Action item —
For the records that follow, please set down exactly the lines between the one holding "## Install Python and Dependencies" and the one holding "NOTE: ttyUSB0 only", inclusive, and only those.

---------- Recorded data

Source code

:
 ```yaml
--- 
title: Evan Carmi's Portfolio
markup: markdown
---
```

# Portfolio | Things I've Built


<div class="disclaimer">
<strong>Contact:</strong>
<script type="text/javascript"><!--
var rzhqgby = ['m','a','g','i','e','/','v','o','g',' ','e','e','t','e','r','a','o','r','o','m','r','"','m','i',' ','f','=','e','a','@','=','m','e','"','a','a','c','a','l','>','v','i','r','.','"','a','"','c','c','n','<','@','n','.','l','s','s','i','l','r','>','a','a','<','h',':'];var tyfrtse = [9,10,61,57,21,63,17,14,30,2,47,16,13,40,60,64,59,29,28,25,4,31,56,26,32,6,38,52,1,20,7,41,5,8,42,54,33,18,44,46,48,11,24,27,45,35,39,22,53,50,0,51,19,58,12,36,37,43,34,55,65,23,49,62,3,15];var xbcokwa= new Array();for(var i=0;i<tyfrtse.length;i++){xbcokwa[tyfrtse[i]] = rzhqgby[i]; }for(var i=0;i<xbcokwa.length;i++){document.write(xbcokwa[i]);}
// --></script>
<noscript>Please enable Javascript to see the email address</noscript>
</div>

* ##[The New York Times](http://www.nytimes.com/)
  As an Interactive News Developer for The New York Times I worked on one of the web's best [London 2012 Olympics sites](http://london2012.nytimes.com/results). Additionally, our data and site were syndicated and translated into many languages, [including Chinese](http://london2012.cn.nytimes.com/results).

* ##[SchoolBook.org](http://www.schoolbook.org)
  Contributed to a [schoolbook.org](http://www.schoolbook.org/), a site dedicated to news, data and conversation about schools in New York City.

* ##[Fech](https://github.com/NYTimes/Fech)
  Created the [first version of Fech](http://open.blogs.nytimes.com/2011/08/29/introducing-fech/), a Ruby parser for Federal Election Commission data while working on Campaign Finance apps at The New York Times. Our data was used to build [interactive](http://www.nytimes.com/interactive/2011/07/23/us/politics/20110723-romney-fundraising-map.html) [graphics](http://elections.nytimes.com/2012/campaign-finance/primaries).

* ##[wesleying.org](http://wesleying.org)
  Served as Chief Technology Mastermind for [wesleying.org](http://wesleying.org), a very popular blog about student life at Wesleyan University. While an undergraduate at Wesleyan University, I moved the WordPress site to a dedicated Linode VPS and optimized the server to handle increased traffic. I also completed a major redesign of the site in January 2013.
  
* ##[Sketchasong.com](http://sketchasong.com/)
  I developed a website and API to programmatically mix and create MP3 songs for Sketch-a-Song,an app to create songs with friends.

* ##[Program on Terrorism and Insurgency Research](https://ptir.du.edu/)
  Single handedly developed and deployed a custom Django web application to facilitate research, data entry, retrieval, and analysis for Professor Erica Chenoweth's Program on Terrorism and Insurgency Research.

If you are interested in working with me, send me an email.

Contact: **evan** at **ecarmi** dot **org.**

--------------------
---------- Recorded data

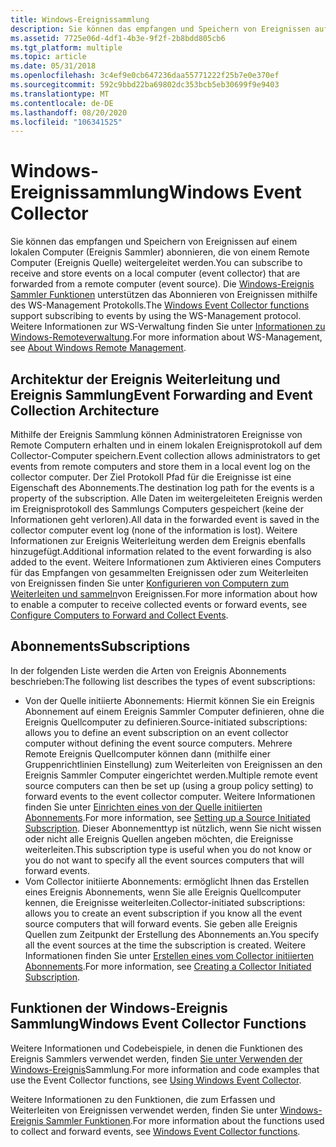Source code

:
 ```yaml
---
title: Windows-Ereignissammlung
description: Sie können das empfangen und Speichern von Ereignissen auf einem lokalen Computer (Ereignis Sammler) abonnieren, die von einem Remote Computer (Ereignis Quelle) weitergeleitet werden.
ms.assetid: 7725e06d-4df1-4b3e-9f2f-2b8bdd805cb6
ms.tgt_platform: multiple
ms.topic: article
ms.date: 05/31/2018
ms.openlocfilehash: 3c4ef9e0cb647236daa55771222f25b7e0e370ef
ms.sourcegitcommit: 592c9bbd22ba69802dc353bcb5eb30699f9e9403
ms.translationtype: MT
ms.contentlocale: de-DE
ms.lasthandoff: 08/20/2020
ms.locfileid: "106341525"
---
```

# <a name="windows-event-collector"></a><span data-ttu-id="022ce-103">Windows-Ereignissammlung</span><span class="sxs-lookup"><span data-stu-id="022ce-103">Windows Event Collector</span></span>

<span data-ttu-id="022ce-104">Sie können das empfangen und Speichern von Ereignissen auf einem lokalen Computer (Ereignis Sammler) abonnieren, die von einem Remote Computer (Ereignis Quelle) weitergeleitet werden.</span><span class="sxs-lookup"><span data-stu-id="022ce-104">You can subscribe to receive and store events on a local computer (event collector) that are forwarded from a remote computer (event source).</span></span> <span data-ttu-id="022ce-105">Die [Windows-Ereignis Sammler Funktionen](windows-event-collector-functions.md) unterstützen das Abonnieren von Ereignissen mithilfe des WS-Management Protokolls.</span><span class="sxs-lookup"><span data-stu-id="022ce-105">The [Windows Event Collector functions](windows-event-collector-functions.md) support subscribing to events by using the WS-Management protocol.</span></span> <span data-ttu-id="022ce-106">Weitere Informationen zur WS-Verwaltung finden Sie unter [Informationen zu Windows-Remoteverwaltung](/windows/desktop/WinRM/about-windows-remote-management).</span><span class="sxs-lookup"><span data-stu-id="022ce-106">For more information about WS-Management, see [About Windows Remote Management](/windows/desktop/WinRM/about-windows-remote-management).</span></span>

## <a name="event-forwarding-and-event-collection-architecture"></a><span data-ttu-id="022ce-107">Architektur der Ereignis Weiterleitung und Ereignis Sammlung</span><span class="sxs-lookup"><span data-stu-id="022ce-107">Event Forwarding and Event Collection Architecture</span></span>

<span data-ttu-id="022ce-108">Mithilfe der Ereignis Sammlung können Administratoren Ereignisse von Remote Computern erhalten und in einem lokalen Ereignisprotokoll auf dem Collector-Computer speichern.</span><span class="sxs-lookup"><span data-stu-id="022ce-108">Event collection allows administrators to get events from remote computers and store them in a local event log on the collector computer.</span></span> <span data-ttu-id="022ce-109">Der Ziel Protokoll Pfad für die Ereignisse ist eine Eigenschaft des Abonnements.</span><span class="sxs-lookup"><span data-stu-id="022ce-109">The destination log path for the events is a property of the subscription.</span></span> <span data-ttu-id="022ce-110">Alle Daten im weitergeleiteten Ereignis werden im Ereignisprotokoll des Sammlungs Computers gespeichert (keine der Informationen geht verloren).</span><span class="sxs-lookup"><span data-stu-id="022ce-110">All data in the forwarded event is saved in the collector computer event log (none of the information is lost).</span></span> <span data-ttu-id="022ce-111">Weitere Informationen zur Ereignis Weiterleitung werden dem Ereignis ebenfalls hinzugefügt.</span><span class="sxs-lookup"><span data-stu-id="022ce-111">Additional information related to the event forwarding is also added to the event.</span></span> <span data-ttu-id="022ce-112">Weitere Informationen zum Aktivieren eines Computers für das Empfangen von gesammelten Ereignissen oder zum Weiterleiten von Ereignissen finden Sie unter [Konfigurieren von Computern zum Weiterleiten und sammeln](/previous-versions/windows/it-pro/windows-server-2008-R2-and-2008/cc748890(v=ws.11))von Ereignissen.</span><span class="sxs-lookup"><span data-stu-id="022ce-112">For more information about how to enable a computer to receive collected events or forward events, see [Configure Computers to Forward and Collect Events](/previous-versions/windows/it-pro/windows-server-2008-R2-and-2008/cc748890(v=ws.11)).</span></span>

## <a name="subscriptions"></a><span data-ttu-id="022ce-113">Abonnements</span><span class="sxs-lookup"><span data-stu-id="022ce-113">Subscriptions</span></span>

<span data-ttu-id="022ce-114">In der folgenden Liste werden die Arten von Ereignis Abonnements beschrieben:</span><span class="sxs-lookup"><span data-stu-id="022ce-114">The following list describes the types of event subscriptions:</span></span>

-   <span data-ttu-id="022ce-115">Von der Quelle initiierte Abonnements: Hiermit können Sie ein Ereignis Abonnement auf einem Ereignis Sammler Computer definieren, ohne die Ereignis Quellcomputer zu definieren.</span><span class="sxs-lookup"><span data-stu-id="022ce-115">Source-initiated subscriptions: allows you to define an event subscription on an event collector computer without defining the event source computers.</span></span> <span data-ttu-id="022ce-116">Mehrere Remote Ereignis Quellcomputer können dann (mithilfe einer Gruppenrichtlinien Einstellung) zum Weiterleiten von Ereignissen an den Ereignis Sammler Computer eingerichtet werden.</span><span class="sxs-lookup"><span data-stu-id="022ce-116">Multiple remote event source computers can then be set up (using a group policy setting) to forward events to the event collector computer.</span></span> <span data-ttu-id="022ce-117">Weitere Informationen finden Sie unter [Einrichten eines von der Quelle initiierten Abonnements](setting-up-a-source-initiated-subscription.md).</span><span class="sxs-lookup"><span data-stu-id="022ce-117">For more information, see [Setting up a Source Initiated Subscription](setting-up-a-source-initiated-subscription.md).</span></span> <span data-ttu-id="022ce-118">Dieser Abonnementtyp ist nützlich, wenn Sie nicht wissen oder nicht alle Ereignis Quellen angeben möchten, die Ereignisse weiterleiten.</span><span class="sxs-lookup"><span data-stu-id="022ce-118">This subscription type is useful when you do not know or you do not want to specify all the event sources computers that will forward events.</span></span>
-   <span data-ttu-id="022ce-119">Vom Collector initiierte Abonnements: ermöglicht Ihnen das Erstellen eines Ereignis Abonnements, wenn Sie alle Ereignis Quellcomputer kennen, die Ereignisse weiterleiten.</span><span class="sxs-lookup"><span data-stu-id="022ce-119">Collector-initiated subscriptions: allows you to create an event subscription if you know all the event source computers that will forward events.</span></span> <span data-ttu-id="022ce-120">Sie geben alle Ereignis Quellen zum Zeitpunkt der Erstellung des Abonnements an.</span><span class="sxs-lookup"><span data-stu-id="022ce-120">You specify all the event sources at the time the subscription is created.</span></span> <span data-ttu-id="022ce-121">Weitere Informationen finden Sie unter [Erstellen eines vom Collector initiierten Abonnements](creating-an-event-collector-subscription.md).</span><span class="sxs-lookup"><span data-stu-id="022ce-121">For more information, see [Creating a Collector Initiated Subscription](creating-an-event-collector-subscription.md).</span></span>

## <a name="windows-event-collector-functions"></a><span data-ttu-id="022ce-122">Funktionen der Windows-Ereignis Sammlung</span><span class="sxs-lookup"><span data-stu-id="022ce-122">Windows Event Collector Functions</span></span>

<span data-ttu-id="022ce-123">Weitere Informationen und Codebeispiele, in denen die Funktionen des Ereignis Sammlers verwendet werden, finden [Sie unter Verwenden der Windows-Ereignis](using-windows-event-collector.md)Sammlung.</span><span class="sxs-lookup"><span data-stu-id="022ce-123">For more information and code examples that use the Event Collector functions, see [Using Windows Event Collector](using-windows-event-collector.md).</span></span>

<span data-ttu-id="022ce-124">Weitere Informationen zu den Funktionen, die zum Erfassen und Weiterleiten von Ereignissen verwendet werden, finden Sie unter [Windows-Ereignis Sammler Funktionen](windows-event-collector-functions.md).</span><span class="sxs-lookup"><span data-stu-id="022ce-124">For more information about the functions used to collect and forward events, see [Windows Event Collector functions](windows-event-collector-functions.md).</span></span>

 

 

--------------------
---------- Recorded data

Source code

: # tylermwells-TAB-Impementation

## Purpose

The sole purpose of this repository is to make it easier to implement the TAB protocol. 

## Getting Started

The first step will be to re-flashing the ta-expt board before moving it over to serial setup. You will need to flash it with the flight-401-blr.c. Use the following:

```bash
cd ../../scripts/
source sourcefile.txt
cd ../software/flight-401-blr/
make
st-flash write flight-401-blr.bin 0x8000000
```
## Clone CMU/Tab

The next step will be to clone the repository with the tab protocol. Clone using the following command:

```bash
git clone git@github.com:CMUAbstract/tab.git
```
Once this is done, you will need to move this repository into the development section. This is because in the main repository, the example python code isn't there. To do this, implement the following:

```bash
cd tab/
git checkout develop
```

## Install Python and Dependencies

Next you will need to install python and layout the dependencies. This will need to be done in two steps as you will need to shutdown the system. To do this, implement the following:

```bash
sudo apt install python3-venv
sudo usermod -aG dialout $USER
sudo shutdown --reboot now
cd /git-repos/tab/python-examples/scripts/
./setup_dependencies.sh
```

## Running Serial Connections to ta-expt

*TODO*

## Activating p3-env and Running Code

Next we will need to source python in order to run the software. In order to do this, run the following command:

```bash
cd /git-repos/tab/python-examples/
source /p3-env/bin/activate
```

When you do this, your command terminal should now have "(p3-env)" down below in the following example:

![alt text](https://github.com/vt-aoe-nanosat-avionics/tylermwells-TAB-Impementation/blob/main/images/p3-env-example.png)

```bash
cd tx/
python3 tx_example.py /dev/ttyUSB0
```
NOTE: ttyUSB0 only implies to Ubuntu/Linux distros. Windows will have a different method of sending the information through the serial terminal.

--------------------

Task result —
## Install Python and Dependencies

Next you will need to install python and layout the dependencies. This will need to be done in two steps as you will need to shutdown the system. To do this, implement the following:

```bash
sudo apt install python3-venv
sudo usermod -aG dialout $USER
sudo shutdown --reboot now
cd /git-repos/tab/python-examples/scripts/
./setup_dependencies.sh
```

## Running Serial Connections to ta-expt

*TODO*

## Activating p3-env and Running Code

Next we will need to source python in order to run the software. In order to do this, run the following command:

```bash
cd /git-repos/tab/python-examples/
source /p3-env/bin/activate
```

When you do this, your command terminal should now have "(p3-env)" down below in the following example:

![alt text](https://github.com/vt-aoe-nanosat-avionics/tylermwells-TAB-Impementation/blob/main/images/p3-env-example.png)

```bash
cd tx/
python3 tx_example.py /dev/ttyUSB0
```
NOTE: ttyUSB0 only implies to Ubuntu/Linux distros. Windows will have a different method of sending the information through the serial terminal.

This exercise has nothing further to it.